▶ _Available data_
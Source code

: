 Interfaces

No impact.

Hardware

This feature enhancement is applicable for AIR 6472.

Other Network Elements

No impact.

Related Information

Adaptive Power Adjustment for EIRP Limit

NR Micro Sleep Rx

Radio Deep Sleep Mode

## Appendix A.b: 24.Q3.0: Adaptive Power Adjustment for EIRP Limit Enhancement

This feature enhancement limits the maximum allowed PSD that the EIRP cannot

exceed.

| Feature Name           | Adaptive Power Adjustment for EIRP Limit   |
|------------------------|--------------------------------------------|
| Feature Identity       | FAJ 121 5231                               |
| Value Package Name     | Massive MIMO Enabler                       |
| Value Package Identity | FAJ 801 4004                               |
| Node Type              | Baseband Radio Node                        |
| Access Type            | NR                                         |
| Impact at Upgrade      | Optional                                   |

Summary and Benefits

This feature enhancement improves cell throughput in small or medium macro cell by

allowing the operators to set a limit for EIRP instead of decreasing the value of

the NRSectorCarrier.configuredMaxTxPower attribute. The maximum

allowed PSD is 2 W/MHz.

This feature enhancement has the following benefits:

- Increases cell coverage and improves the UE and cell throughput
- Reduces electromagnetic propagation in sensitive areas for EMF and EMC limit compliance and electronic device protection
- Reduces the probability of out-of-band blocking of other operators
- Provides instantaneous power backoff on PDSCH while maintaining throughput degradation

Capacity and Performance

▶ _Exercise prompt_
Please copy out every line of the preceding listing that carries "Radio".

▶ _Solution below_
Radio Deep Sleep Mode
| Node Type              | Baseband Radio Node                        |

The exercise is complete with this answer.